**** MATERIALS PROVIDED ****

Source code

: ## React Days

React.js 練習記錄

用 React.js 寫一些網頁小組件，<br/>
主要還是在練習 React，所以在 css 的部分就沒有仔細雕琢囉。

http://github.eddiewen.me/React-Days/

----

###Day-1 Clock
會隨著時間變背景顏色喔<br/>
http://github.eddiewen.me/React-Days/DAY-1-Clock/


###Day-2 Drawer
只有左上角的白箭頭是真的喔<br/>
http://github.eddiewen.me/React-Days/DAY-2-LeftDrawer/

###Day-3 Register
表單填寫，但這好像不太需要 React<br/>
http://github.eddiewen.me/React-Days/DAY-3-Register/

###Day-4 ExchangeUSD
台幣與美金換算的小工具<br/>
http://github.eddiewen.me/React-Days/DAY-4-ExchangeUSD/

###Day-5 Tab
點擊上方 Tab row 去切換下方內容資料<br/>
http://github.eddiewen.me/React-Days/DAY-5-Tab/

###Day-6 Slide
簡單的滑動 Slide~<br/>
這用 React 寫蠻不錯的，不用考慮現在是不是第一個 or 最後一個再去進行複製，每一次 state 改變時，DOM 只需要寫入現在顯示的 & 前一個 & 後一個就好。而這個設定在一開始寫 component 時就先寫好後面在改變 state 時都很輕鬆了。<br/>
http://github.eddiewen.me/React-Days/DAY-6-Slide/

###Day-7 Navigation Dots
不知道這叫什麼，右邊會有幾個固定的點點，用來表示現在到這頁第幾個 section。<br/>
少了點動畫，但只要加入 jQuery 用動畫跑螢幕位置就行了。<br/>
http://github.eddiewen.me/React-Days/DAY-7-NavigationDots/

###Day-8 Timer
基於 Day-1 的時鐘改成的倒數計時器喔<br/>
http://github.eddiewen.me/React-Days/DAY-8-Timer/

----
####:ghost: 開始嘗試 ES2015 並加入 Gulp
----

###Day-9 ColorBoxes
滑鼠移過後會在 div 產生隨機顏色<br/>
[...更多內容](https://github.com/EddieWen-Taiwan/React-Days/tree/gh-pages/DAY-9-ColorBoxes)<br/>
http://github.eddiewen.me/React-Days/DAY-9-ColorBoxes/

****

TRY IT:
Search the entries above for the string "Timer". Copy each line that holds it.

RESULT BELOW:
###Day-8 Timer
http://github.eddiewen.me/React-Days/DAY-8-Timer/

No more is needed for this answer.